►
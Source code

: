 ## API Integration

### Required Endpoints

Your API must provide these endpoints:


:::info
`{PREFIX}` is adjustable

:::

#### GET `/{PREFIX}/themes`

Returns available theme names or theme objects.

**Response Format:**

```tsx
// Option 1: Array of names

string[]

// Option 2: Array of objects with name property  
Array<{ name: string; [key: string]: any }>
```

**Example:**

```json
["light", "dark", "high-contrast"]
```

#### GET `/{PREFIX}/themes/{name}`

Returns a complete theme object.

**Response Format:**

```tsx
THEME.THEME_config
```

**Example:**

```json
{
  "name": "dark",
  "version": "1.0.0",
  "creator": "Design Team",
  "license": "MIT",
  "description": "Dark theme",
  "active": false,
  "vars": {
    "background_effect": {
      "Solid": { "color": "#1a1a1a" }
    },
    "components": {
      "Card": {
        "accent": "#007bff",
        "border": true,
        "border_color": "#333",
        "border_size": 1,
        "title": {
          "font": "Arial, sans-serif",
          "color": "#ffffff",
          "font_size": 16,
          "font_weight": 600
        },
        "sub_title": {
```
◄
►
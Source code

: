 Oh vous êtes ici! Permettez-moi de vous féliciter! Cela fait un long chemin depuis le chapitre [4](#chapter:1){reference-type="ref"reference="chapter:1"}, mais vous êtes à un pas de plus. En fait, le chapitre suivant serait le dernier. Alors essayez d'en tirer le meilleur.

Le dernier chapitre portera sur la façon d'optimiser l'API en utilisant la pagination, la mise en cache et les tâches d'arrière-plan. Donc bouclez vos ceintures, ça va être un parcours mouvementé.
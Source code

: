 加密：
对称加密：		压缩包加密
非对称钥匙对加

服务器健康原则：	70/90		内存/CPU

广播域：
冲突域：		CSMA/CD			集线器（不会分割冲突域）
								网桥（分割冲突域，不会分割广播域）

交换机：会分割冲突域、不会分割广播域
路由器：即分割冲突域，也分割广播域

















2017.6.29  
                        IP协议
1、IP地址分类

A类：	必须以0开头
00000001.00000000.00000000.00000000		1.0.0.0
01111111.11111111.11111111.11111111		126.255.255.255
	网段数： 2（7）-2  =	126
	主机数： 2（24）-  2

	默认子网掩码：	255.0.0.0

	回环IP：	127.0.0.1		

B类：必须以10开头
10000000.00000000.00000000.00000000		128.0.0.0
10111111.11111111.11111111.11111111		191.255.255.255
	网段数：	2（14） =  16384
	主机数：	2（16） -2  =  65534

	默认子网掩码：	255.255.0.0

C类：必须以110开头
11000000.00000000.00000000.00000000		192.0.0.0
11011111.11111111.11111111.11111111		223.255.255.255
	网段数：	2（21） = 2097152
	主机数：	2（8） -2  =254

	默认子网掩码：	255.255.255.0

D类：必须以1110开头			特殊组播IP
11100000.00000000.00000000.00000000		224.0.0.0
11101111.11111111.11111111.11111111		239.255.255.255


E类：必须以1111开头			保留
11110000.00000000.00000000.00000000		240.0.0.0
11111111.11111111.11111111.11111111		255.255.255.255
◄
_Brief_. Show the lines of the entries that include the string "themes", copying each in full.

_Finished task_.
#### GET `/{PREFIX}/themes`
#### GET `/{PREFIX}/themes/{name}`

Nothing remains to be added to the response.